Biennale of Sydney

Julian Abraham 'Togar'

Julian Abraham ‘Togar’, Diabethanol, 2018 (detail)

Julian Abraham ‘Togar’, Diabethanol, 2018 (detail)

Julian Abraham ‘Togar’, Diabethanol, 2018 (video still)

Julian Abraham ‘Togar’, Diabethanol, 2018 (video still)

Julian Abraham ‘Togar’

Born 1987 in Medan, Indonesia
Lives and works in Medan and Yogyakarta, Indonesia


Julian Abraham ‘Togar’ engages in extensive research resulting in analytically focused artworks that often combine installation, sound, music, programming and science.
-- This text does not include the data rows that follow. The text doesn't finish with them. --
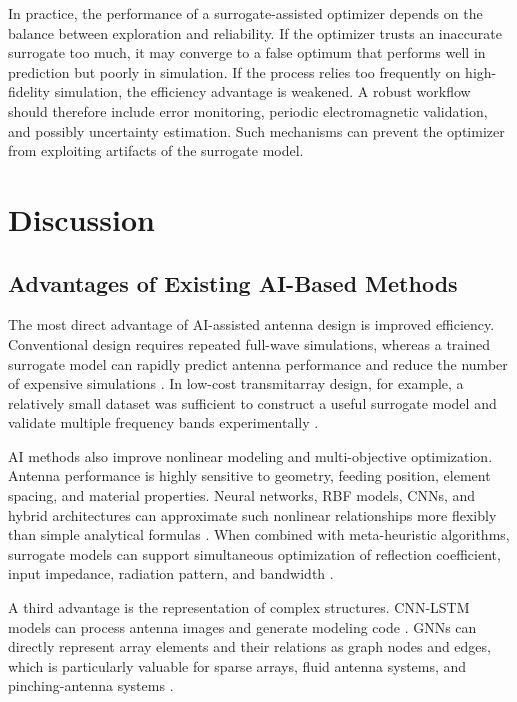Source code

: \documentclass{article}
\begin{document}
In practice, the performance of a surrogate-assisted optimizer depends on the balance between exploration and reliability. If the optimizer trusts an inaccurate surrogate too much, it may converge to a false optimum that performs well in prediction but poorly in simulation. If the process relies too frequently on high-fidelity simulation, the efficiency advantage is weakened. A robust workflow should therefore include error monitoring, periodic electromagnetic validation, and possibly uncertainty estimation. Such mechanisms can prevent the optimizer from exploiting artifacts of the surrogate model.

\section{Discussion}

\subsection{Advantages of Existing AI-Based Methods}

The most direct advantage of AI-assisted antenna design is improved efficiency. Conventional design requires repeated full-wave simulations, whereas a trained surrogate model can rapidly predict antenna performance and reduce the number of expensive simulations \cite{sarker2023review,khan2022review}. In low-cost transmitarray design, for example, a relatively small dataset was sufficient to construct a useful surrogate model and validate multiple frequency bands experimentally \cite{belen2023transmitarray}.

AI methods also improve nonlinear modeling and multi-objective optimization. Antenna performance is highly sensitive to geometry, feeding position, element spacing, and material properties. Neural networks, RBF models, CNNs, and hybrid architectures can approximate such nonlinear relationships more flexibly than simple analytical formulas \cite{feng2022ann,mishra2015rbf}. When combined with meta-heuristic algorithms, surrogate models can support simultaneous optimization of reflection coefficient, input impedance, radiation pattern, and bandwidth \cite{singh2024polygon,huang2024meta}.

A third advantage is the representation of complex structures. CNN-LSTM models can process antenna images and generate modeling code \cite{wei2023cnn}. GNNs can directly represent array elements and their relations as graph nodes and edges, which is particularly valuable for sparse arrays, fluid antenna systems, and pinching-antenna systems \cite{yang2024doa,he2025fluid,xie2025pinching}.
\end{document}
Togar’s projects regularly foster social engagement through community participation in workshops and instructional programs. The artist is concerned with the relationships and connections between art, the environment, science and technology. Key outcomes of Togar’s projects are education and the dissemination of specialist scientific knowledge to the broader community.



Diabethanol
, 2018, is inspired by global issues relating to the health of both humans and the environment. Togar has created a fictional company named for the product it creates: Diabethanol. The word is an etymological construct that combines ‘diabetes’, where the body’s inability to produce insulin causes elevated levels of glucose in the blood, with ‘ethanol’, a colourless, volatile liquid that is the intoxicating agent in alcoholic beverages, as well as a solvent and a fuel. Diabethanol addresses multiple concerns such as the impact of urbanisation and overpopulation on the environment, dwindling energy resources, and Asia’s difficulty balancing the desire for economic growth and prosperity with the reduction of carbon emissions. Togar also speaks to the worldwide rise in the incidence of diabetes due to nutrition transition and an increasingly sedentary lifestyle. According to the International Diabetes Federation, the number of diabetic people across the globe is expected to reach 592 million in 2035. Meanwhile, by 2040, oil production levels may be down to 15 million barrels per day – less than 20% of what we consume today.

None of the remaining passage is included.